Koziy was indicted earlier this month by a court in Katowice, Poland, at the request of prosecutor Ewa Koj of Warsaw’s Institute of National Memory on charges that as a Nazi collaborator he killed 15 people.

Sthneps told JTA he couldn’t say how long the extradition process would take.

“I count on the goodwill of the Costa Rican authorities,” he said.

Costa Rican security officials have confided privately to the local Jewish community and to diplomats interested in the case that they know where to find Koziy, and had been awaiting the extradition request to detain him.

Public Security Minister Rogelio Ramos reportedly is following the case personally, though neither he nor any other local officials will admit publicly to knowing Koziy’s whereabouts.

Attorneys in the local Jewish community of roughly 2,500 people, most of whom are of Polish descent, believe the extradition procedure should take no more than two months because the country stripped Koziy of his legal standing in 2000, when Ramos ordered his expulsion.

Unless a bilateral treaty exists to expedite the process, extradition procedures from Costa Rica can be protracted affairs that take years. That’s one of the reasons Costa Rica long has been a favored destination of swindlers and crooks on the lam.

However, the decision to expel Koziy has been upheld by the country’s highest court, clearing the way for the extradition to proceed swiftly. However, Koziy is expected to seek some delays in the process, potentially arguing ill health as a justification, attorneys said.

Observers in the Jewish community who volunteer to monitor Koziy’s movements say he has been in and out of private medical clinics and hospitals this year.

The extradition request for Koziy, 81, marks the first time Poland has sought extradition of a suspect from Costa Rica. But it’s the second time a country has asked Costa Rican authorities to hand Koziy over.

Koziy has rejected the charges against him in the past, but he has refused to speak to foreign reporters since being discovered in Costa Rica, and has not spoken to local reporters since the late 1980s.

Koziy has been in Costa Rica as a dependent of his wife, who became a legal resident after the couple arrived from the United States. That status allows him to stay — but not to enter or leave the country — without a passport.

Koziy immigrated to the United States after World War II and gained citizenship under an assumed name. It was not until the early 1980s, by which time he owned a motel in Florida, that his true identity was revealed by Nazi hunters.

The U.S. Justice Department obtained a court order to deport Koziy in 1984, but he fled to Costa Rica.

Koziy hoped to live a quiet life in an upper-middle-class neighborhood in the hills overlooking Costa Rica’s picturesque Central Valley. However, in 1987 he faced extradition to the Soviet Union on charges that he helped the Nazi occupation of territories that were part of pre-war Poland and now fall within Ukraine.
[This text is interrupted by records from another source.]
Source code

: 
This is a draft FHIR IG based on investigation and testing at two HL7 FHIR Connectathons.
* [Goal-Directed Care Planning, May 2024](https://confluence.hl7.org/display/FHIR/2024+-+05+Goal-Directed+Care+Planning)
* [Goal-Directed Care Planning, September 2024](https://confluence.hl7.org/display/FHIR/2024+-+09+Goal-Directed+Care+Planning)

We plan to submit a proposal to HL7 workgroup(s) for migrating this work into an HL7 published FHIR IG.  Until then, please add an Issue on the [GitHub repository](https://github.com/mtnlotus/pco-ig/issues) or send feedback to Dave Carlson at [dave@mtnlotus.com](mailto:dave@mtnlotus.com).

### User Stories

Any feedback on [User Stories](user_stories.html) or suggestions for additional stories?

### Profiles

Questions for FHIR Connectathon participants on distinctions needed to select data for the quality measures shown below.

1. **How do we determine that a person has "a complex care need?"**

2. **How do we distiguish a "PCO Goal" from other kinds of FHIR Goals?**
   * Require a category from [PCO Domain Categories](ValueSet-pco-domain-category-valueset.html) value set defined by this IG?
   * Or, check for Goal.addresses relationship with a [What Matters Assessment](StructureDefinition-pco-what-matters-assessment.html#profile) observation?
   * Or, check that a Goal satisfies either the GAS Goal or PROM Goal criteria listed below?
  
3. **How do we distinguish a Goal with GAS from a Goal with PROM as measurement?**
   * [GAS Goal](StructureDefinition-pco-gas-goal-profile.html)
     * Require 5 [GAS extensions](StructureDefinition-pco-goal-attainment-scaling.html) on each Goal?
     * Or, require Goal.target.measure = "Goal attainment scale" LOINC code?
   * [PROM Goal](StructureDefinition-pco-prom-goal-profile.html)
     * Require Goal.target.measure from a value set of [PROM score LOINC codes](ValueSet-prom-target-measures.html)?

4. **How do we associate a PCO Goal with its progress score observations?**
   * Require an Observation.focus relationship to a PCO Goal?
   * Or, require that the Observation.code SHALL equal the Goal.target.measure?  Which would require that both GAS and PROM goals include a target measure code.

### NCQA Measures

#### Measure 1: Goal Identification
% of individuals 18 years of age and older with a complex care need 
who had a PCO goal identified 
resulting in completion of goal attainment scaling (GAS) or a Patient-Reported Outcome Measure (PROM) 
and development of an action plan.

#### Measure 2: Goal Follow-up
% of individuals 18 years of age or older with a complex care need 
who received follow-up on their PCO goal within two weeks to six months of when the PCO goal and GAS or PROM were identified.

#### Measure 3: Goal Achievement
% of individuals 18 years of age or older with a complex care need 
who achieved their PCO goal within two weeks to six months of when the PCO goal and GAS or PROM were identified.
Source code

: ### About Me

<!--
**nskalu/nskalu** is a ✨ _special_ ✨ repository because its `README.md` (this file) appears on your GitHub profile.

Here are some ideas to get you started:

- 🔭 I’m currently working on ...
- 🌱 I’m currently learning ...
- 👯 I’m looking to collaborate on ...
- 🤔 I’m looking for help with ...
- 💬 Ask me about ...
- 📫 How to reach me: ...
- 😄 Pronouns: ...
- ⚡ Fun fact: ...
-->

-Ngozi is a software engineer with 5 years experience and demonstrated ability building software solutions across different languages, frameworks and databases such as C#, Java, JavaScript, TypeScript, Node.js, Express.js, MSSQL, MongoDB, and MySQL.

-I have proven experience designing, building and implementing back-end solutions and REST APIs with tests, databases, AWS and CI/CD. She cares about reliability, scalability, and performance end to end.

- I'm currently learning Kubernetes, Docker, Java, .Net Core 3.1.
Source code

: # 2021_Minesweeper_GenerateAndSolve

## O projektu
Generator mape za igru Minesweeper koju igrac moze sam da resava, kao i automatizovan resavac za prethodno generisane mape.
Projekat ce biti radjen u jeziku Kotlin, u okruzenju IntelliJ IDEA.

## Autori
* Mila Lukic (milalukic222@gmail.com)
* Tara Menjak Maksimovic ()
Koziy would have been extradited but then-President Oscar Arias, the 1987 Nobel Peace Prize winner, blocked it at the last moment by playing on local anti-Communist sentiment. Arias had been under intense pressure from the influential local Catholic archbishop, Roman Arrieta.
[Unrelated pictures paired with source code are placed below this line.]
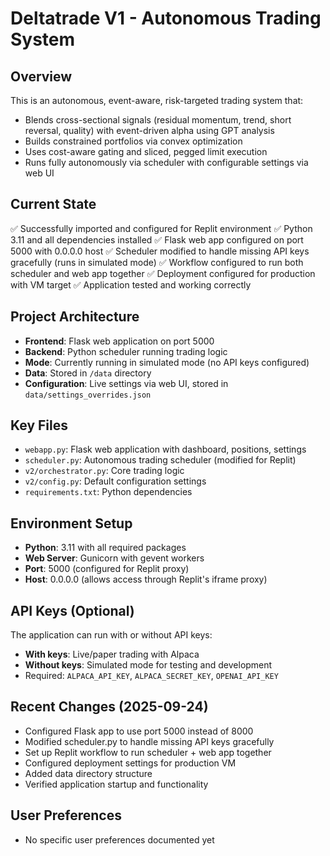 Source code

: # Deltatrade V1 - Autonomous Trading System

## Overview
This is an autonomous, event-aware, risk-targeted trading system that:
- Blends cross-sectional signals (residual momentum, trend, short reversal, quality) with event-driven alpha using GPT analysis
- Builds constrained portfolios via convex optimization 
- Uses cost-aware gating and sliced, pegged limit execution
- Runs fully autonomously via scheduler with configurable settings via web UI

## Current State
✅ Successfully imported and configured for Replit environment
✅ Python 3.11 and all dependencies installed
✅ Flask web app configured on port 5000 with 0.0.0.0 host
✅ Scheduler modified to handle missing API keys gracefully (runs in simulated mode)
✅ Workflow configured to run both scheduler and web app together
✅ Deployment configured for production with VM target
✅ Application tested and working correctly

## Project Architecture
- **Frontend**: Flask web application on port 5000
- **Backend**: Python scheduler running trading logic
- **Mode**: Currently running in simulated mode (no API keys configured)
- **Data**: Stored in `/data` directory
- **Configuration**: Live settings via web UI, stored in `data/settings_overrides.json`

## Key Files
- `webapp.py`: Flask web application with dashboard, positions, settings
- `scheduler.py`: Autonomous trading scheduler (modified for Replit)
- `v2/orchestrator.py`: Core trading logic
- `v2/config.py`: Default configuration settings
- `requirements.txt`: Python dependencies

## Environment Setup
- **Python**: 3.11 with all required packages
- **Web Server**: Gunicorn with gevent workers
- **Port**: 5000 (configured for Replit proxy)
- **Host**: 0.0.0.0 (allows access through Replit's iframe proxy)

## API Keys (Optional)
The application can run with or without API keys:
- **With keys**: Live/paper trading with Alpaca
- **Without keys**: Simulated mode for testing and development
- Required: `ALPACA_API_KEY`, `ALPACA_SECRET_KEY`, `OPENAI_API_KEY`

## Recent Changes (2025-09-24)
- Configured Flask app to use port 5000 instead of 8000
- Modified scheduler.py to handle missing API keys gracefully  
- Set up Replit workflow to run scheduler + web app together
- Configured deployment settings for production VM
- Added data directory structure
- Verified application startup and functionality

## User Preferences
- No specific user preferences documented yet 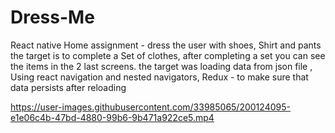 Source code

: # Dress-Me
React native Home assignment - dress the user with shoes, Shirt and pants the target is to complete a Set of clothes, after completing a set you can see the items in the 2 last screens.  the target was loading data from json file , Using react navigation and nested navigators, Redux - to make sure that data persists after reloading


https://user-images.githubusercontent.com/33985065/200124095-e1e06c4b-47bd-4880-99b6-9b471a922ce5.mp4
After that, Koziy’s stay in Costa Rica was tranquil until 1994, when the World Jewish Congress launched a campaign to have him expelled. The country rebuffed those efforts until 2000, when Koziy’s expulsion was ordered.

However, he has been allowed to remain in Costa Rica since the country can’t expel him unless another nation is willing to take him.

Koziy is believed to be the only accused war criminal to have made his way to Costa Rica, a country that declared war on Nazi Germany a day before the United States did, and which long has been an ally of Israel.